→ What you have to do
Scan the material for the word "songs", then return every line where it appears.

<<<<

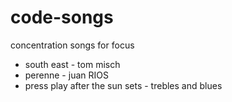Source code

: # code-songs
concentration songs for focus

* south east - tom misch
* perenne - juan RIOS
* press play after the sun sets - trebles and blues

>>>>

→ Written solution
: # code-songs
concentration songs for focus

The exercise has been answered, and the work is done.